Instructions to use ISCASRGL/gemma4-lite-v1 with libraries, inference providers, notebooks, and local apps. Follow these links to get started.
- Libraries
- Transformers
How to use ISCASRGL/gemma4-lite-v1 with Transformers:
# Load model directly from transformers import AutoProcessor, AutoModelForImageTextToText processor = AutoProcessor.from_pretrained("ISCASRGL/gemma4-lite-v1") model = AutoModelForImageTextToText.from_pretrained("ISCASRGL/gemma4-lite-v1") - Notebooks
- Google Colab
- Kaggle
Gemma4-lite-v1
Model Overview
This model is a pruned and quantized version of google/gemma-4-E4B-it. Through structured pruning of the FFN layers and FP8 quantization, it significantly reduces parameter count and inference overhead while maintaining model performance.
Base Model Information
- Base Model: google/gemma-4-E4B-it
- Model Type: Multimodal Large Language Model (Text + Image + Audio)
- Architecture: Gemma4ForConditionalGeneration
- Layers: 42 layers
- Data Type: bfloat16 (unquantized parts), FP8 (quantized parts)
Compression Methods
1. FLAP Pruning (Fluctuation-based Adaptive Structured Pruning)
This model follows the FLAP method for FFN structured pruning.
- Bias Compensation
- Adds bias compensation for the average contribution of pruned channels, maintaining good performance without retraining
- Original Gemma4's
down_projhas no bias; bias parameters are added after pruning
2. FP8 Quantization (compressed-tensors format)

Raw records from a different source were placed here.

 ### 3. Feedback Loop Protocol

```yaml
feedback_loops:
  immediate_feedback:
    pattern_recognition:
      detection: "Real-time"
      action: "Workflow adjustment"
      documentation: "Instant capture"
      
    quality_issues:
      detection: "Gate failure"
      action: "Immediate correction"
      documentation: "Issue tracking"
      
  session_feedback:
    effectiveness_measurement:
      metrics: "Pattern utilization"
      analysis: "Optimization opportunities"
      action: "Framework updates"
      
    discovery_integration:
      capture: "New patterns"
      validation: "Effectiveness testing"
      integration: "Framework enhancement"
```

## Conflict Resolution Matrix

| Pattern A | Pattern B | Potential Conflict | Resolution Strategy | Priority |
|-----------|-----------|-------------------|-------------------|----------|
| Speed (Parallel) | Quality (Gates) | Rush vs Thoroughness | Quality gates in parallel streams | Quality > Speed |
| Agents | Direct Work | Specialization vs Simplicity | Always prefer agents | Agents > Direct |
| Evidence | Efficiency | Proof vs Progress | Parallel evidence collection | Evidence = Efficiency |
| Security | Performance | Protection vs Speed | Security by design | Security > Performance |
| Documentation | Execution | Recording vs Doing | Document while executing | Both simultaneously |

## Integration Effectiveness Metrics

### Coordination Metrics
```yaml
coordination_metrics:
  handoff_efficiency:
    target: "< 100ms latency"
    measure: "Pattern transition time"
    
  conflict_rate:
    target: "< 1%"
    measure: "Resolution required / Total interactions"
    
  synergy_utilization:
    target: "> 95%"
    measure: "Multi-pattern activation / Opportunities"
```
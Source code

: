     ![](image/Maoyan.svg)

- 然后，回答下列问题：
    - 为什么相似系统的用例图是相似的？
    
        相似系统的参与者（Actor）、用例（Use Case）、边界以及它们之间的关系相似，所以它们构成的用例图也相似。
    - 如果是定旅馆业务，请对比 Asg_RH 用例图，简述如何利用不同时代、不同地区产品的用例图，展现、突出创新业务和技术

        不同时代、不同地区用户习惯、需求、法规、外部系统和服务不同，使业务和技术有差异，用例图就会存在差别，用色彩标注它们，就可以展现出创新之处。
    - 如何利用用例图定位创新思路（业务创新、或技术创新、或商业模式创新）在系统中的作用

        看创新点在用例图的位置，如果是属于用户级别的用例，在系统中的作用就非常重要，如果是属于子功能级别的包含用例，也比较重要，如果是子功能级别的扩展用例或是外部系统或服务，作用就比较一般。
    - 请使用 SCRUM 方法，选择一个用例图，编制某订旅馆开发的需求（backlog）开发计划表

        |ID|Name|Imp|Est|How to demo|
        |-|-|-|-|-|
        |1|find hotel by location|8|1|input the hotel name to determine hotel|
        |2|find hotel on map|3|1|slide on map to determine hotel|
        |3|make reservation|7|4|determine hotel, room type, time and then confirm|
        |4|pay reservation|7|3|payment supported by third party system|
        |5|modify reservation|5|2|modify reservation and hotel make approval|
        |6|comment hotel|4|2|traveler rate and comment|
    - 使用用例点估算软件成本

This model uses FP8 (8-bit floating point) quantization following the compressed-tensors format for efficient inference with vLLM.
- Quantization Method: FP8 E4M3FN (float8_e4m3fn)
- Weight Quantization: Channel-wise symmetric quantization
- Activation Quantization: Dynamic token-wise quantization
- Quantization Format: compressed-tensors
Quantized Modules
The following modules in the language model are quantized to FP8:
| Module Type | Description |
|---|---|
self_attn.o_proj |
Attention output projection |
mlp.gate_proj |
MLP gate projection |
mlp.up_proj |
MLP up projection |
mlp.down_proj |
MLP down projection |
Total: 168 quantized modules (42 layers × 4 modules per layer)
Unquantized Modules
The following modules remain in bfloat16:
- Vision tower weights (
model.vision_tower.*) - Audio branch weights (
model.audio_tower.*) - Query/Key/Value projections (
self_attn.q_proj,self_attn.k_proj,self_attn.v_proj) - Embeddings (
embed_tokens.weight,embed_tokens_per_layer.weight) - LayerNorm/RMSNorm weights
- All bias tensors (including FLAP
down_proj.bias) - Language model head (
lm_head)
Pruning Configuration
This model adopts a non-uniform pruning strategy, with differentiated processing for Gemma4's YOCO architecture:
| Layer Range | Role | Pruning Ratio | intermediate_size |
|---|---|---|---|
| 0-11 | self-decoder | 0% | 10240 |
| 12-16 | sliding_attention | 20% | 8192 |
| 17 | full_attention | 0% | 10240 |
| 18-22 | sliding_attention | 20% | 8192 |
| 23 | self-decoder (full_attention) | 0% | 10240 |
| 24-27 | sliding_attention | 20% | 8192 |
| 28-29 | the first kv_shared_layer and full_attention | 0% | 10240 |
| 30-34 | sliding_attention | 20% | 8192 |
| 35-41 | sliding_attention & full_attention | 0% | 10240 |
intermediate_size Distribution After Pruning
| intermediate_size | Layer Count | Description |
|---|---|---|
| 10240 (original) | 23 layers | Unpruned |
| 8192 (20% pruned) | 19 layers | Pruned |
FFN Parameter Compression: ~15%
Model Structure Changes
Configuration Changes
{
"text_config": {
"intermediate_size": 10240,
"intermediate_sizes": [10240, 10240, ..., 8192, 8192, ...],
"flap_pruned": true
},
"quantization_config": {
"quant_method": "compressed-tensors",
"format": "float-quantized",
"config_groups": {
"group_0": {
"weights": {
"num_bits": 8,
"type": "float",
"strategy": "channel"
},
"input_activations": {
"num_bits": 8,
"type": "float",
"strategy": "token",
"dynamic": true
}
}
}
}
}
intermediate_sizes: Actual intermediate_size per layer (added after non-uniform pruning)flap_pruned: Indicates the model has undergone FLAP pruningquantization_config: FP8 quantization configuration in compressed-tensors format
Weight Changes
- gate_proj / up_proj: Rows corresponding to pruned channels are removed
- down_proj:
- Columns corresponding to pruned channels are removed
- New
biasparameter added (bias compensation values)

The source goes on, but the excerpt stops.